Communication and finding answers is the most important skill you have
You can't hold everything you learn in your head. And if you can, I probably won't believe you. Looking things up is one of the most valuable things you can focus your time on mastering. Focus on using search engines, knowing where to look for the right thing and filtering out the nonsense.
For example, if there's an error on your production app, where should you look first? The logs, a search engine, an internal wiki, etc.
Some common generalizations that may be helpful:
- Generic web problem or question, search
<my query> mdnto see what answers are available on MDN (Mozilla Web Docs).
- Framework specific web problem, search
<my query> framework
- Looking for a package,
<my query> <package-manager>, i.e.
state machine npm
- Looking for tribal knowledge from your team, write a message in your chat with what you've already tried, what you're trying to solve (not just how to do X) and where you've already looked and searched for. You're much more likely to find answers that way.
All decisions have tradeoffs
There are no silver bullets.

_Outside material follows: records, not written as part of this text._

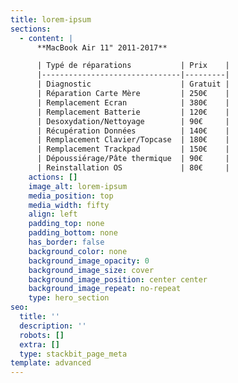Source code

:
 ```yaml
---
title: lorem-ipsum
sections:
  - content: |
      **MacBook Air 11" 2011-2017**

      | Typé de réparations           | Prix    |
      |-------------------------------|---------|
      | Diagnostic                    | Gratuit |
      | Réparation Carte Mère         | 250€    |
      | Remplacement Ecran            | 380€    |
      | Remplacement Batterie         | 120€    |
      | Desoxydation/Nettoyage        | 90€     |
      | Récupération Données          | 140€    |
      | Remplacement Clavier/Topcase  | 180€    |
      | Remplacement Trackpad         | 150€    |
      | Dépoussiérage/Pâte thermique  | 90€     |
      | Reinstallation OS             | 80€     |
    actions: []
    image_alt: lorem-ipsum
    media_position: top
    media_width: fifty
    align: left
    padding_top: none
    padding_bottom: none
    has_border: false
    background_color: none
    background_image_opacity: 0
    background_image_size: cover
    background_image_position: center center
    background_image_repeat: no-repeat
    type: hero_section
seo:
  title: ''
  description: ''
  robots: []
  extra: []
  type: stackbit_page_meta
template: advanced
---
```

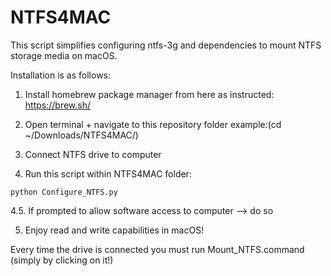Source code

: # NTFS4MAC
This script simplifies configuring ntfs-3g and dependencies to mount NTFS storage media on macOS.

Installation is as follows:

1. Install homebrew package manager from here as instructed: https://brew.sh/

2. Open terminal + navigate to this repository folder example:(cd ~/Downloads/NTFS4MAC/)

3. Connect NTFS drive to computer

4. Run this script within NTFS4MAC folder:  

```
python Configure_NTFS.py
```

4.5. If prompted to allow software access to computer --> do so

5. Enjoy read and write capabilities in macOS!

Every time the drive is connected you must run Mount_NTFS.command (simply by clicking on it!)
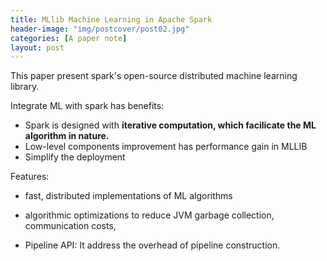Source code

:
 ```yaml
---
title: MLlib Machine Learning in Apache Spark
header-image: "img/postcover/post02.jpg"
categories: [A paper note]
layout: post
---
```


This paper present spark's open-source distributed machine learning library. 

Integrate ML with spark has benefits:

- Spark is designed with **iterative computation, which facilicate the ML algorithm in nature.** 
- Low-level components improvement has performance gain in MLLIB
- Simplify the deployment

Features:

- fast, distributed implementations of ML algorithms

- algorithmic optimizations to reduce JVM garbage collection, communication costs, 

- Pipeline API: It address the overhead of pipeline construction.

  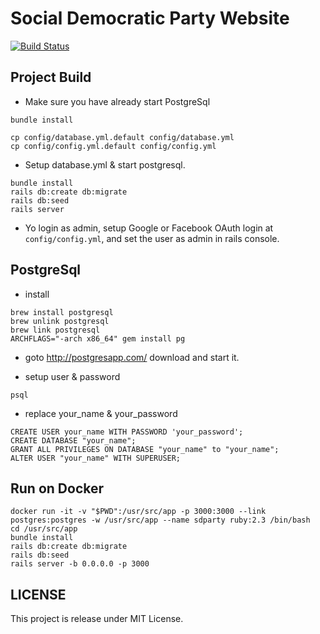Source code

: # Social Democratic Party Website

[![Build Status](https://travis-ci.org/sdparty/sdparty-website.svg?branch=master)](https://travis-ci.org/sdparty/sdparty-website)

## Project Build


- Make sure you have already start PostgreSql

```
bundle install
```

```
cp config/database.yml.default config/database.yml
cp config/config.yml.default config/config.yml
```

- Setup database.yml & start postgresql.

```
bundle install
rails db:create db:migrate
rails db:seed
rails server
```

- Yo login as admin, setup Google or Facebook OAuth login at `config/config.yml`, and set the user as admin in rails console.

## PostgreSql

- install

```
brew install postgresql
brew unlink postgresql
brew link postgresql
ARCHFLAGS="-arch x86_64" gem install pg
```

- goto http://postgresapp.com/ download and start it.

- setup user & password

```
psql
```

- replace your_name & your_password

```
CREATE USER your_name WITH PASSWORD 'your_password';
CREATE DATABASE "your_name";
GRANT ALL PRIVILEGES ON DATABASE "your_name" to "your_name";
ALTER USER "your_name" WITH SUPERUSER;
```

## Run on Docker

```
docker run -it -v "$PWD":/usr/src/app -p 3000:3000 --link postgres:postgres -w /usr/src/app --name sdparty ruby:2.3 /bin/bash
cd /usr/src/app
bundle install
rails db:create db:migrate
rails db:seed
rails server -b 0.0.0.0 -p 3000
```

## LICENSE
This project is release under MIT License.
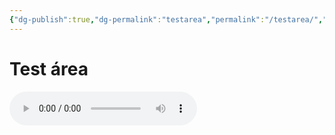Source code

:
 ```yaml
---
{"dg-publish":true,"dg-permalink":"testarea","permalink":"/testarea/","dgHomeLink":true,"dgPassFrontmatter":false}
---
```



# Test área

![2022-05-18 14_18_33 Dogglounge Radio](../DG/Anexos/[2022-05-18%2014_18_33]%20Dogglounge%20Radio.mp3)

Everything you do will be a shit sandwich.
Bleeding edge technology? Painful growing pains that haven't been solved yet. Possibly some bugs. Lots of heartache. But probably some really nice benefit.
Old school, tried and true technology? Probably great support in the community, lots of documentation, minimal bugs. But doing something modern might be clunkier than the latest and greatest, and you may not be able to take advantage of the newest performance and features that a modern approach offers.
Everything you work on is one if statement away from crashing
Most things feel duck taped together. No matter how large your scale is, how smart your colleagues are or how much money your product is making. It's not always a bad thing, unless you're terrified to break things every time you make a change or your user's data is at risk.
This is why automated and manual testing is so valuable. Especially using the product yourself all the time if possible. the faster you find the edge cases, limitations and bugs, the better. it's always better to find and fix things before your users do.
Always be cautious when touching production code for this reason. Especially risky things are find and replace, removing functionality that spans across the application, or touching areas that aren't well understood or tested. Double your caution and testing on these changes.
Avoid judging those who wrote code before you
Related to the last point, the code you're working on has probably made the company money and provided value. If it hasn't, it probably was something that needed to be validated by building it first and it was the right thing to do. Maybe not, but you only know what you know and just because you have hindsight now, always remember that the information you have now likely wasn't available at the time this was being built.
I'm also pretty sure that you hate code that you wrote yourself. Even if just from a few weeks ago! Generally speaking, everyone is constantly learning, doing the best they can with the information they have at the time. This is where documentation on architecture design and decisions is so important. You only know what you know right now and waiting too long is almost always worse than starting something now. This last statement is arguable, but especially in a startup world, moving fast is sometimes even more important than the quality of the product. At least in the beginning.
To do something right, it helps to build it 3 times
Rather than thinking through the perfect way to do something for a month, I'd argue that spending a month rebuilding the feature over and over is more valuable time spent. It reminds me of the anecdotal story of the teacher that told half of the class to get a grade was to make as many clay pots as possible. The other half was to make the best quality pots they could. Skip to the end and the students that had the best quality pots were the ones that made the most. By a long shot.
Don't rush into things just to follow some anecdotal story, but don't spend a ton of time diving too deep into the weeds without actually just getting your hands dirty.